Using the records below, give again exactly the lines from the line that contains "For an exponential" through the line that contains "strictly convex with", both ends included, and only those.

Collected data
== Segment start ==

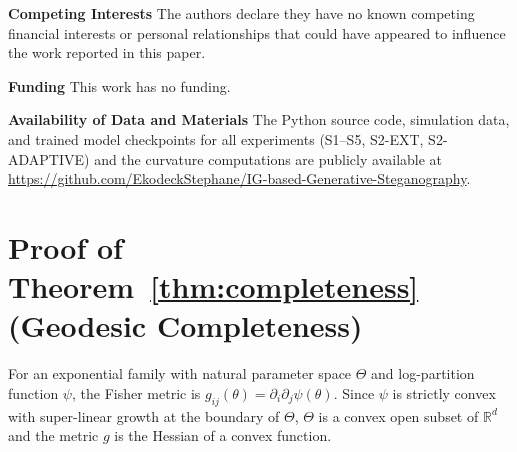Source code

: \documentclass[a4paper,fleqn]{cas-dc}
\newcommand{\R}{\mathbb{R}}
\begin{document}
\noindent
\begin{sloppypar}
\textbf{Competing Interests} The authors declare they have no known
competing financial interests or personal relationships that could have
appeared to influence the work reported in this paper.
\end{sloppypar}


\noindent
\begin{sloppypar}
\textbf{Funding} This work has no funding.
\end{sloppypar}

\noindent
\begin{sloppypar}
\textbf{Availability of Data and Materials} The Python source code,
simulation data, and trained model checkpoints for all experiments
(S1--S5, S2-EXT, S2-ADAPTIVE) and the curvature computations are publicly
available at
\url{https://github.com/EkodeckStephane/IG-based-Generative-Steganography}.
\end{sloppypar}


%



\appendix

\section{Proof of Theorem~\ref{thm:completeness} (Geodesic Completeness)}
\label{app:completeness}

For an exponential family with natural parameter space $\Theta$ and
log-partition function $\psi$, the Fisher metric is
$g_{ij}(\theta) = \partial_i\partial_j\psi(\theta)$.  Since $\psi$ is
strictly convex with super-linear growth at the boundary of $\Theta$,
$\Theta$ is a convex open subset of $\R^d$ and the metric $g$ is the
Hessian of a convex function.
\end{document}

== Segment end ==

• [Solution for this problem]:
For an exponential family with natural parameter space $\Theta$ and
log-partition function $\psi$, the Fisher metric is
$g_{ij}(\theta) = \partial_i\partial_j\psi(\theta)$.  Since $\psi$ is
strictly convex with super-linear growth at the boundary of $\Theta$,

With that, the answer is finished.